Kelantan Football Club Women is a women's football team from Kota Bharu representing the state of Kelantan. Founded in 2017, the team competes in Piala Tun Sharifah Rodziah. 2017 is their debut appearance in the competition managed by the Football Association of Malaysia (FAM).

==History==
The Kelantan Football Club Women team or Kelantan F.C. women's football team was formed in 2017 originally for the preparation of Tun Sharifah Rodziah Cup tournament. The team consist former Liga Bolasepak Rakyat Wanita players, who represented the club in state of Kelantan and others via players selection on 11 March 2017 at the University of Science, Malaysia Mini Stadium, Kubang Kerian. The 2017 Piala Tun Sharifah Rodziah tournament will be held in Miri, Sarawak starting 6 April until 16 April 2017. 12 teams have confirmed their participation in the tournament. During 2017 tournament, the teams were divided into three groups and Kelantan were drawn into Group C along with Sarawak, Pahang and Negeri Sembilan.
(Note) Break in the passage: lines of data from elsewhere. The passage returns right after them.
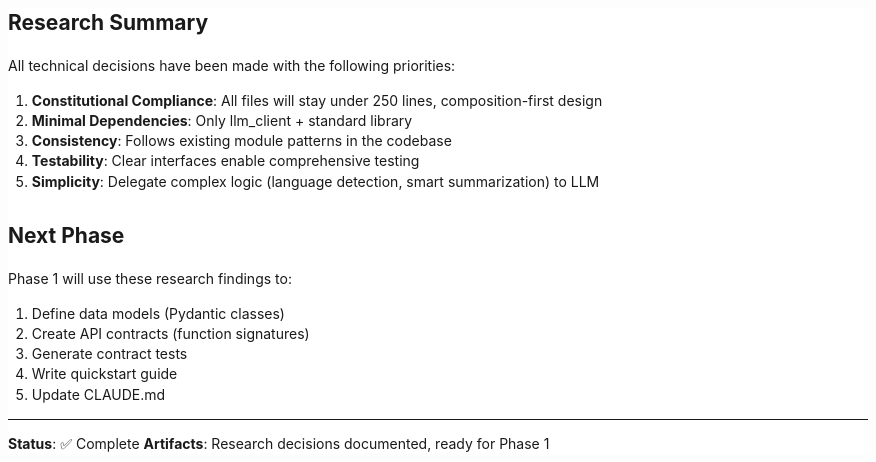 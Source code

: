 ## Research Summary

All technical decisions have been made with the following priorities:

1. **Constitutional Compliance**: All files will stay under 250 lines, composition-first design
2. **Minimal Dependencies**: Only llm_client + standard library
3. **Consistency**: Follows existing module patterns in the codebase
4. **Testability**: Clear interfaces enable comprehensive testing
5. **Simplicity**: Delegate complex logic (language detection, smart summarization) to LLM

## Next Phase

Phase 1 will use these research findings to:
1. Define data models (Pydantic classes)
2. Create API contracts (function signatures)
3. Generate contract tests
4. Write quickstart guide
5. Update CLAUDE.md

---

**Status**: ✅ Complete
**Artifacts**: Research decisions documented, ready for Phase 1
Kelantan women's team was not eligible for the knockout stage after two defeats and a draw in the group stage. They gained third-placed in the table with 1 goal and conceded 6 goals along the campaign. The only goal scored was during the draw against Negeri Sembilan by Siti Hajar Mat Zaid.

==Current squad==

| No. | Pos. | Nation | Player |
|---|---|---|---|
| 1 | GK | MAS | Norsyafiqah Yuza |
| 2 | MF | MAS | Farahana Muhamad |
| 3 | MF | MAS | Wan Helwani Fatimah Wan Abdullah |
| 6 | MF | MAS | Siti Noorhidayat Ghazali |
| 7 | MF | MAS | Salwani Selamat |
| 8 | DF | MAS | Lizawaty Abu Bakar (Captain) |
| 9 | FW | MAS | Nor Syardilla Samsul Khahar |
| 10 | DF | MAS | Siti Hajar Mat Zaid (Vice-captain) |
| 11 | MF | MAS | Hizra Nursyafiqa Zakaria |

| No. | Pos. | Nation | Player |
|---|---|---|---|
| 12 | DF | MAS | Shahiera Balqish Hamidi |
| 13 | FW | MAS | Siti Fakhira Bahrudin |
| 14 | DF | MAS | Che Mazni Che Manan |
| 18 | MF | MAS | Nur Aziyati Che Norddin |
| 21 | DF | MAS | Nur Athirah Abd Rahman |
| 22 | GK | MAS | Nur Aslinda Rozelan |
| 25 | FW | MAS | Fatin Fatihah Rezuan |
| 26 | GK | MAS | Zaliafa Ya'kob |
| 29 | MF | MAS | Nur Ain Najihah Arshad |

==Piala Tun Sharifah Rodziah==

| Year | Round | Date | Team | Result | Scorers | Venue | Pos |
| 2017 | Group stage | 8 April | Sarawak Sarawak | 2–0 | —N/a | Miri Stadium, Sarawak | 3rd |
| Group stage | 9 April | Negeri Sembilan Negeri Sembilan | 1–1 | Siti Hajar Mat Zaid | Petroliam Recreation Club, Sarawak | 3rd |
| Group stage | 10 April | Pahang Pahang | 0–3 | —N/a | Miri Stadium, Sarawak | 3rd |

Source:

==Goalscorer==

| No. | Pos | Player | Goal(s) |
|---|---|---|---|
| 10 | DF | Siti Hajar Mat Zaid | 1 |

==Sponsors==

| Year | Shirt | Title |
|---|---|---|
| 2017 | USA Nike | Chengal Jati |

==Staff==
- Manager: Arif Hassan
- Assistant Manager: Md Salzihan Md Salleh
- Head Coach: Abd Hamid Ramli
- Assistant Coach: Mohd Afindi Ibrahim
- Physiotherapist: Anis Aliyya Mazuki
- Administrative Officer: Mohd Yuzmuhaimizee Yaacob

==Affiliate==
- Kelantan F.C.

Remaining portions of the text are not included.